3. The mel-scaled spectrum information having the largest absolute value is selected as maximum value information, and the maximum value information is compared with the absolute values of other mel-scaled spectrum information, and the difference is the maximum value. 00 if 1/2 or more, 1/2 or more 1/2
01 if less than 1 and 1 if 1/8 or more and less than 1/4
2. The speech coding method according to claim 1, wherein if the value is less than 0, 1/8, it is 11, and the coding is performed with 2 bits in 4 steps.

4. A / A in which a voice signal is digital data
A D converter, a first buffer that uses the digital data output from the A / D converter as a signal divided into processing units, and a windower that weights the data output from the first buffer. And a fast Fourier transformer that transforms the data output from this window multiplier into spectrum information in the time domain from the time domain, and the spectrum information output from this fast Fourier transformer is expressed in mel from the physical frequency axis. The mel scaler that obtains the mel-scaled spectrum information by converting it to the mel-scaled spectral axis that is output from this mel-scaled spectrum information has the largest absolute value in the mel-scaled spectrum information. A power spectrum coder for obtaining value information and coded mel-scaled spectrum information, and maximum value information and code extracted from the power spectrum coder. Mel-scaled spectrum information and a multiplexer for multiplexing position information of the mel-scaled spectrum output from the mel-scaler and transmitting it as digital data, and the digital data transmitted from this multiplexer.
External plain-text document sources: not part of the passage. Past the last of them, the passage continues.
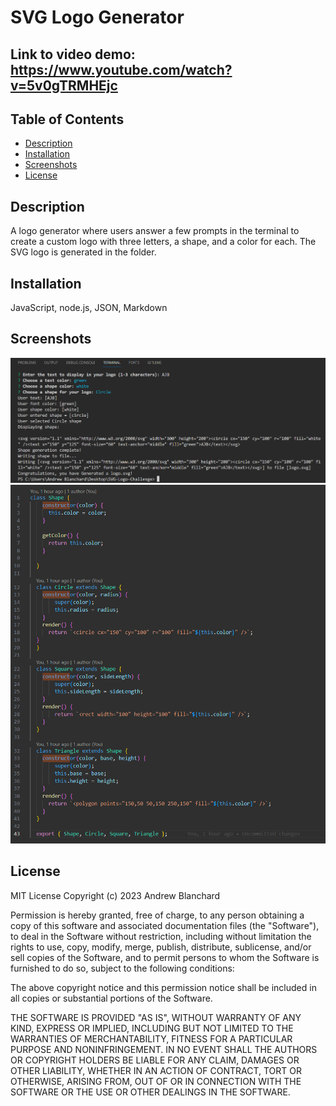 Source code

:# SVG Logo Generator 

## Link to video demo: https://www.youtube.com/watch?v=5v0gTRMHEjc

## Table of Contents
- [Description](#description)
- [Installation](#installation)
- [Screenshots](#screenshots)
- [License](#license)

## Description
A logo generator where users answer a few prompts in the terminal to create a custom logo with three letters, a shape, and a color for each.  The SVG logo is generated in the folder.

## Installation
JavaScript, node.js, JSON, Markdown

## Screenshots 
<img alt="Screenshot of Terminal Commands" src="https://github.com/AndrewBlanchard/SVG-Logo-Generator-/blob/master/Images/Screenshot%20of%20Terminal%20Commands%20.png">

<img alt="Screenshot of Shapes.js" src="https://github.com/AndrewBlanchard/SVG-Logo-Generator-/blob/master/Images/Screenshot%20of%20Shapes.js%20Code.png">

## License

MIT License Copyright (c) 2023 Andrew Blanchard

Permission is hereby granted, free of charge, to any person obtaining a copy of this software and associated documentation files (the "Software"), to deal in the Software without restriction, including without limitation the rights to use, copy, modify, merge, publish, distribute, sublicense, and/or sell copies of the Software, and to permit persons to whom the Software is furnished to do so, subject to the following conditions:

The above copyright notice and this permission notice shall be included in all copies or substantial portions of the Software.

THE SOFTWARE IS PROVIDED "AS IS", WITHOUT WARRANTY OF ANY KIND, EXPRESS OR IMPLIED, INCLUDING BUT NOT LIMITED TO THE WARRANTIES OF MERCHANTABILITY, FITNESS FOR A PARTICULAR PURPOSE AND NONINFRINGEMENT. IN NO EVENT SHALL THE AUTHORS OR COPYRIGHT HOLDERS BE LIABLE FOR ANY CLAIM, DAMAGES OR OTHER LIABILITY, WHETHER IN AN ACTION OF CONTRACT, TORT OR OTHERWISE, ARISING FROM, OUT OF OR IN CONNECTION WITH THE SOFTWARE OR THE USE OR OTHER DEALINGS IN THE SOFTWARE.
A demultiplexer that separates and obtains the maximum value information having the largest absolute value in the mel-scaled spectrum information, the encoded mel-scaled spectrum information, and the position information of the mel-scaled spectrum, and the output from this demultiplexer A power spectrum decoder for decoding the mel-scaled spectrum information from the maximum value information and the encoded mel-scaled spectrum information, the mel-scaled spectrum information output from the power spectrum decoder and the demultiplexer output Mel scale decoding for decoding from position information of mel scaled spectrum to spectrum information on physical frequency axis And a fast inverse Fourier transformer that transforms the spectrum information output from the Mel scale decoder into digital data in the frequency domain from the frequency domain, and the digital data output from the fast inverse Fourier transformer in a second buffer. A D / A converter for converting the signal into an analog speech signal via the speech coding apparatus.